[Activity] Below are records; report how many of their lines contain the word "height", giving only the number.

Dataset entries
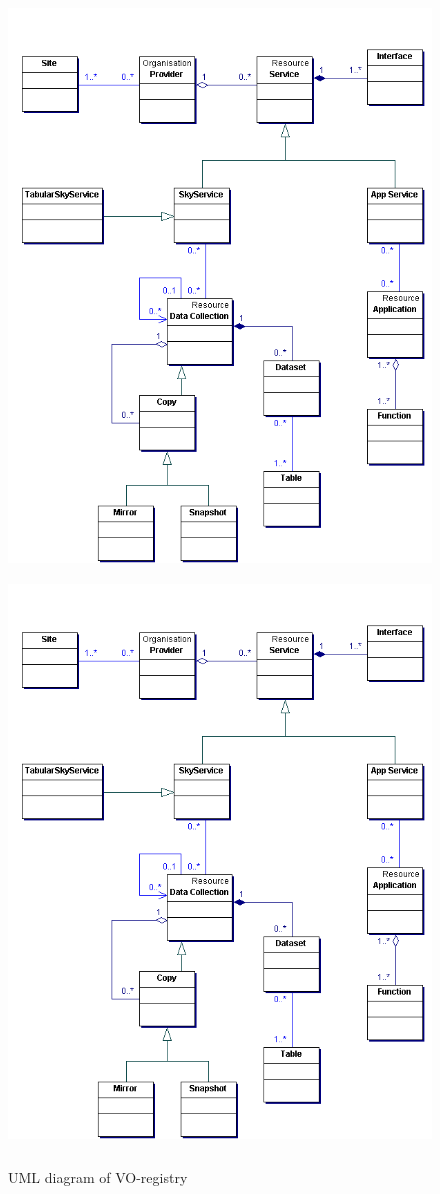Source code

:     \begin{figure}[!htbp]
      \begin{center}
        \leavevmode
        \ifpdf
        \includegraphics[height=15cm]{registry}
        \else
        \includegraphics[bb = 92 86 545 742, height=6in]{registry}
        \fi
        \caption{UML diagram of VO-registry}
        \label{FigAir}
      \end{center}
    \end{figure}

[Written solution] 2